14

I would like to implement a DynamoDB Scan with the following logic:

Scanning -> Filtering(boolean true or false) -> Limiting(for pagination)

However, I have only been able to implement a Scan with this logic:

Scanning -> Limiting(for pagination) -> Filtering(boolean true or false)

How can I achieve this?

Below is an example I have written that implements the second Scan logic:

    var parameters = {
        TableName: this.tableName,
        Limit: queryStatement.limit
    };
    if ('role' in queryStatement) {
        parameters.FilterExpression = '#role = :role';
        parameters.ExpressionAttributeNames = {
            '#role': 'role'
        };
        parameters.ExpressionAttributeValues = {
            ':role': queryStatement.role
        };
    }
    if ('startKey' in queryStatement) {
        parameters.ExclusiveStartKey = { id: queryStatement.startKey};
    }

    this.documentClient.scan(parameters, (errorResult, result) => {
        if (errorResult) {
            errorResult._status = 500;
            return reject(errorResult);
        }

        return resolve(result);
    });

This codes works like second one.

Scanning -> Limiting -> Filtering

F_SO_K
  • 13,640
  • 5
  • 54
  • 83
Wooyoung Tyler Kim
  • 484
  • 2
  • 9
  • 27
  • Can you please tell me how you fixed the issue with GSI? – Eric May 15 '18 at 17:30
  • 5
    Oh, I made GSI which always return filtered values without filter. So, SCANNING -> LIMITING -> FILTERING is changing GSI SCANNING(SAME EFFECT WITH FILTER) -> LIMITING. GSI can do anything, but be careful, GSI data can not update synchronously. So If you handle realtime data, this will be not a proper answer. – Wooyoung Tyler Kim Jul 08 '18 at 15:57
  • @Wooyoung Tyler Kim It would be great if you post your final solution as an answer here. Looks like lot of people are curious to see. – Gem May 17 '21 at 12:43
  • @Gem Yeah, Original source is in company so, I write this part separately as soon as I can. – Wooyoung Tyler Kim Jun 07 '21 at 13:56

6 Answers6

12

The DynamoDB LIMIT works as mentioned below (i.e. second approach in your post) by design. As it works by design, there is no solution for this.

LastEvaluatedKey should be used to get the data on subsequent scans.

Scanning -> Limiting(for pagination) -> Filtering(boolean true or false)

In a request, set the Limit parameter to the number of items that you want DynamoDB to process before returning results.

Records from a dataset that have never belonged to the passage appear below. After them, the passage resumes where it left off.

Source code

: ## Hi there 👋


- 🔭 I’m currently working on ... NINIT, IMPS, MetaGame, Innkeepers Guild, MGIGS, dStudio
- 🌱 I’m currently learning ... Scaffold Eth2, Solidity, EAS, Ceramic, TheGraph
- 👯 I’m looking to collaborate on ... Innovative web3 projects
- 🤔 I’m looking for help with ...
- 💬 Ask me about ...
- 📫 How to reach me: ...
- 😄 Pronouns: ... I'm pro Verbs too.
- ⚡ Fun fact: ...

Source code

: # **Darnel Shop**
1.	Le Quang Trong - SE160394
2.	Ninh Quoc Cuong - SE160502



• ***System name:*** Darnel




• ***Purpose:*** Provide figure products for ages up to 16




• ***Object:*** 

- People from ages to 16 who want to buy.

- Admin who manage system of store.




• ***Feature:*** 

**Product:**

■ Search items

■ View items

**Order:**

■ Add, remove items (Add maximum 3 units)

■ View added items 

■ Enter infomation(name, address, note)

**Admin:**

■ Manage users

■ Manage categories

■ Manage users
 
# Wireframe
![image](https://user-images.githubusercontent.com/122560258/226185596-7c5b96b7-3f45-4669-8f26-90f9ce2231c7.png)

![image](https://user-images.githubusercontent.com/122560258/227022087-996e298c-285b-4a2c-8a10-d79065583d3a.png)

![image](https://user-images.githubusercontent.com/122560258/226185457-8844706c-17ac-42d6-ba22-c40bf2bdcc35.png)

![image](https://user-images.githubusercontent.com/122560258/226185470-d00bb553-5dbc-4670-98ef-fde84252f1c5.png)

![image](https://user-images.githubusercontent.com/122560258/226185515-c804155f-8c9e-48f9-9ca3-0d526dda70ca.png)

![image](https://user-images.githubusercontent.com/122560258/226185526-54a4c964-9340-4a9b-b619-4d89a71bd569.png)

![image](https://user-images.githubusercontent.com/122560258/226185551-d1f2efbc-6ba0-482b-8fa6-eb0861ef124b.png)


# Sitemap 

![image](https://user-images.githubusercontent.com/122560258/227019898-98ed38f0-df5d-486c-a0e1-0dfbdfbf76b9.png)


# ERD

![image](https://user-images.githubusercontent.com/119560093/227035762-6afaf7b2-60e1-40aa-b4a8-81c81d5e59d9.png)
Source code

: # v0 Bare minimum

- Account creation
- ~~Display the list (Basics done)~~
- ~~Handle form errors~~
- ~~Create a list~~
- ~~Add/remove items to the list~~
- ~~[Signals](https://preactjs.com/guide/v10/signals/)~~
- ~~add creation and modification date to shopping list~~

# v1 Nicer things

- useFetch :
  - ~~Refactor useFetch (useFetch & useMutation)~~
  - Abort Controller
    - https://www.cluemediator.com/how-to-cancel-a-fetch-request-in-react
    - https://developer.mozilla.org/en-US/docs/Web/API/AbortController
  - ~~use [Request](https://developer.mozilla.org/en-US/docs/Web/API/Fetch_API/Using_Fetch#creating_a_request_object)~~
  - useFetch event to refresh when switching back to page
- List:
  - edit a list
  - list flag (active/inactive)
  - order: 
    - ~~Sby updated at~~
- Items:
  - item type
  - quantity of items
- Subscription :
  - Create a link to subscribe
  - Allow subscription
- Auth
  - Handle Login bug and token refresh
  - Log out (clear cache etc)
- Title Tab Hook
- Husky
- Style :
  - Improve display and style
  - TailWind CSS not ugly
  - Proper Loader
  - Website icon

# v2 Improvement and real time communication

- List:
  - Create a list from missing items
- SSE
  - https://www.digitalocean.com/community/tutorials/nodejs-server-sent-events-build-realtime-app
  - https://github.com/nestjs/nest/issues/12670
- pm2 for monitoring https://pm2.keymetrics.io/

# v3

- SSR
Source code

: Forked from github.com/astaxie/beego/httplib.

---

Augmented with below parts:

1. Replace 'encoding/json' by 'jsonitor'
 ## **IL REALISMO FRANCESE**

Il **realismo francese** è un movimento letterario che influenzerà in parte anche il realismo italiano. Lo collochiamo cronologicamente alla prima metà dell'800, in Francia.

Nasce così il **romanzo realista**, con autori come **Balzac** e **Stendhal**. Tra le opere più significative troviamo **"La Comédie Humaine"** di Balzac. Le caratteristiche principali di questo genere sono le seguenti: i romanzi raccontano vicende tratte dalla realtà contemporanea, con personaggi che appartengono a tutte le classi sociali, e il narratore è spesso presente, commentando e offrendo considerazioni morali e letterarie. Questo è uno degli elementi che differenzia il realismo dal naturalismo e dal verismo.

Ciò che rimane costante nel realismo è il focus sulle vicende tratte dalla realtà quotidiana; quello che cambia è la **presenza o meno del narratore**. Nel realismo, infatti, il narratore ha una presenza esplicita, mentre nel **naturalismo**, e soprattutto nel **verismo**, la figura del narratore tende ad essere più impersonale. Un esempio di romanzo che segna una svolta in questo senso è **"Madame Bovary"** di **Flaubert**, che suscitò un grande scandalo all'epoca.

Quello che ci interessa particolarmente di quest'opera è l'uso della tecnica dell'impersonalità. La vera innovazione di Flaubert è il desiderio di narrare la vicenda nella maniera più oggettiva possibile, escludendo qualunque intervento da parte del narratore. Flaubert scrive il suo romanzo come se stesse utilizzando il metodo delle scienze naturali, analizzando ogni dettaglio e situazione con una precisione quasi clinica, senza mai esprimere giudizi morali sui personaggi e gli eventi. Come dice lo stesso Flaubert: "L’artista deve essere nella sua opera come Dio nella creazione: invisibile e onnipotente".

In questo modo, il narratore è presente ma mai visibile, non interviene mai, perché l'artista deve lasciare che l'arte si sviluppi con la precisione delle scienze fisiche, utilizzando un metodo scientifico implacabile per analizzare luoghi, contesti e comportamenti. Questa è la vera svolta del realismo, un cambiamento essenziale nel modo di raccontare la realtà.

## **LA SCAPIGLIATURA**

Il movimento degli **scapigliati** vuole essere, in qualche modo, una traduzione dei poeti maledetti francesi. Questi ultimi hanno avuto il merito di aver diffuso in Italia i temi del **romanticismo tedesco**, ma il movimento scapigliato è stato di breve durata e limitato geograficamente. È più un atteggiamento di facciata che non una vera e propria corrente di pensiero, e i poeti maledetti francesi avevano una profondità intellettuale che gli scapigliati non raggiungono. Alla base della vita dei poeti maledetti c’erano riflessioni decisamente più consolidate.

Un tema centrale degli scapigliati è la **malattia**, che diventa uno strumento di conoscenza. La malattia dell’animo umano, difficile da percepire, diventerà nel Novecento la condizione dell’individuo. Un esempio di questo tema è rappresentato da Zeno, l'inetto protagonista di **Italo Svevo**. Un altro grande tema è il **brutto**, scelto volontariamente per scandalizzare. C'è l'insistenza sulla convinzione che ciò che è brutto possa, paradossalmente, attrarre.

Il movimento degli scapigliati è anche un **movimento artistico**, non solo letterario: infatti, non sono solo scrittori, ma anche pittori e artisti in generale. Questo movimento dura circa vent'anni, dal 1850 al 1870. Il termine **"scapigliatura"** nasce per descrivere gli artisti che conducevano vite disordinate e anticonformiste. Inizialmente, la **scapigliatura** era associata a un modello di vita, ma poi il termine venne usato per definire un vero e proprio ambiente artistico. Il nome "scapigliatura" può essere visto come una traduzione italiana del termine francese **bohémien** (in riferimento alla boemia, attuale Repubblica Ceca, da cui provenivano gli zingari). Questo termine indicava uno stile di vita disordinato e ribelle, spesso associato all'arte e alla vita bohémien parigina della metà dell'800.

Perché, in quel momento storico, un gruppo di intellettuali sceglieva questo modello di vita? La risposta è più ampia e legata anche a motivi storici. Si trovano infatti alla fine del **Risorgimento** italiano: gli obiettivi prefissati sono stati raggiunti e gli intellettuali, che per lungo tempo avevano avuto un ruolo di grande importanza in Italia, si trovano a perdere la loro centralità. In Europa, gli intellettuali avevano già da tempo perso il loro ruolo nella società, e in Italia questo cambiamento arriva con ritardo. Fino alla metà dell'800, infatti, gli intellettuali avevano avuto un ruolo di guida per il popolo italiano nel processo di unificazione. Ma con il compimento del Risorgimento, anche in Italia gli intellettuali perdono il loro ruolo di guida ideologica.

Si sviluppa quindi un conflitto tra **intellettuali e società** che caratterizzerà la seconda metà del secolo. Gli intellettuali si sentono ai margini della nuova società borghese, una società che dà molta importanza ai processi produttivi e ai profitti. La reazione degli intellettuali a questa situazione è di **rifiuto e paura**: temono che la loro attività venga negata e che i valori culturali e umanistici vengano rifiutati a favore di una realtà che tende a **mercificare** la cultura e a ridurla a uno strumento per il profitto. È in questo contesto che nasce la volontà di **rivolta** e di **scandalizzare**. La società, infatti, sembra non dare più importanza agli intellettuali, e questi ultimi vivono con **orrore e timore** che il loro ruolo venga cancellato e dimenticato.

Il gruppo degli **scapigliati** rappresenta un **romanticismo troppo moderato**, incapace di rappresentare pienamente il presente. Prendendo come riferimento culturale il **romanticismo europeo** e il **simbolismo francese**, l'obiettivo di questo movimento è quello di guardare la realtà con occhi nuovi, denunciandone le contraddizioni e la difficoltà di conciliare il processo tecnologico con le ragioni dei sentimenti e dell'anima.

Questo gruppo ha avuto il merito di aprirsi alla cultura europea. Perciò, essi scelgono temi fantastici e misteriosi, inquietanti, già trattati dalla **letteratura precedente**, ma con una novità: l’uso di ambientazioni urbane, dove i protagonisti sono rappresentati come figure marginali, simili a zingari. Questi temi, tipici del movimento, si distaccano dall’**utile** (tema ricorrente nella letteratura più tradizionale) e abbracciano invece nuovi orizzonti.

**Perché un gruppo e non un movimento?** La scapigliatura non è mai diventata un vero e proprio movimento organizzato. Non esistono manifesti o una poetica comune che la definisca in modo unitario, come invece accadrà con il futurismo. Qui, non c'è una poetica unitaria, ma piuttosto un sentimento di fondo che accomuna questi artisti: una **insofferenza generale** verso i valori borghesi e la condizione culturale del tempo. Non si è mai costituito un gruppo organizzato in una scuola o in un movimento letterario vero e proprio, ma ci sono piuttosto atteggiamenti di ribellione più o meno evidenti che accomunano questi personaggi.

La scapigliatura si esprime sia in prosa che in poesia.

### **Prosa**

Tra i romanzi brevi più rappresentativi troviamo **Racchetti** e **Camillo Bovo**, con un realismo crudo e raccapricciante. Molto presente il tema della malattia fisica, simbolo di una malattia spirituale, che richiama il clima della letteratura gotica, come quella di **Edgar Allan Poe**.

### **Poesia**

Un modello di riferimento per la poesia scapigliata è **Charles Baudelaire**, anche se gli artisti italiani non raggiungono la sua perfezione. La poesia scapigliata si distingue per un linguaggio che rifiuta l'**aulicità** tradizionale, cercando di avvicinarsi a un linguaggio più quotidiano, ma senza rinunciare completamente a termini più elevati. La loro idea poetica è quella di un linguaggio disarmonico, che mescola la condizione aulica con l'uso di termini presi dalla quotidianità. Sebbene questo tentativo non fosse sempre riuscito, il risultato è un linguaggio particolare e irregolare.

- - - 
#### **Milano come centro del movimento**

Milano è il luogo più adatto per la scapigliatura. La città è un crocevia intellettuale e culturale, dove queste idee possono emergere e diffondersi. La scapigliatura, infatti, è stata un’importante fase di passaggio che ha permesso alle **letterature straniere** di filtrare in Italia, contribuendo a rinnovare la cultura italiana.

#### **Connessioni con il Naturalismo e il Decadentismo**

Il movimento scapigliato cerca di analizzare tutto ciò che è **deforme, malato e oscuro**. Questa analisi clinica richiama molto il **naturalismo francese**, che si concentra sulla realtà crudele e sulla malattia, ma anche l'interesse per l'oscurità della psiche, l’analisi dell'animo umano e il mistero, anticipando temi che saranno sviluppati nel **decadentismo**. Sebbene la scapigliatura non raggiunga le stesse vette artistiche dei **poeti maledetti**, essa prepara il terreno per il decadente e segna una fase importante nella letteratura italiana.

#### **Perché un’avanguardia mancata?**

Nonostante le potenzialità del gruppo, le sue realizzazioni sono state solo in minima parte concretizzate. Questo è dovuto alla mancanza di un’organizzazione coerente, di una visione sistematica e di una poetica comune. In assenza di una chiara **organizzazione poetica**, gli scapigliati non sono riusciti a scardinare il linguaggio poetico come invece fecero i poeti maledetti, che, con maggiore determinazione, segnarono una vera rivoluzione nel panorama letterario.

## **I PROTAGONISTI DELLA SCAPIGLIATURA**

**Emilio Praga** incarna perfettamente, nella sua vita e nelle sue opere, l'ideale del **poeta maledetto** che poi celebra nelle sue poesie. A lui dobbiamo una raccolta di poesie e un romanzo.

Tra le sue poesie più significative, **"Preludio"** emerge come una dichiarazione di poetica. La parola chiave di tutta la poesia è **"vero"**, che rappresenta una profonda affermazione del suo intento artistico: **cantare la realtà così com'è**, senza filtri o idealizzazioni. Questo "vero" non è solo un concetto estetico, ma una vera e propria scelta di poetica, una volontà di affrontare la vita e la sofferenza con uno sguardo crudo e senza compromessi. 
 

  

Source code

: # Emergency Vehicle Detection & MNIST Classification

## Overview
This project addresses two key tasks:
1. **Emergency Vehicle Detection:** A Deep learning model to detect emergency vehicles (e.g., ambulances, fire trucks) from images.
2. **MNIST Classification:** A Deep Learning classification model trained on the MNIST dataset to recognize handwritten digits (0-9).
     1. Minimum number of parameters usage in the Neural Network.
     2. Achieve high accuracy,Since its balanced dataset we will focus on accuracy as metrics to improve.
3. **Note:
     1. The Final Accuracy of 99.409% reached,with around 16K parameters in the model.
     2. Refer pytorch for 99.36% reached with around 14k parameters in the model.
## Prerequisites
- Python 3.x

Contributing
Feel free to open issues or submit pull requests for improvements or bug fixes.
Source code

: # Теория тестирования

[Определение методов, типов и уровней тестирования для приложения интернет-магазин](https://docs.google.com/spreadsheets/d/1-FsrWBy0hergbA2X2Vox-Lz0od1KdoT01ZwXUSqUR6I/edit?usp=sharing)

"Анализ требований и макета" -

In a response, DynamoDB returns all the matching results within the scope of the Limit value. For example, if you issue a Query or a Scan request with a Limit value of 6 and without a filter expression, DynamoDB returns the first six items in the table that match the specified key conditions in the request (or just the first six items in the case of a Scan with no filter). If you also supply a FilterExpression value, DynamoDB will return the items in the first six that also match the filter requirements (the number of results returned will be less than or equal to 6).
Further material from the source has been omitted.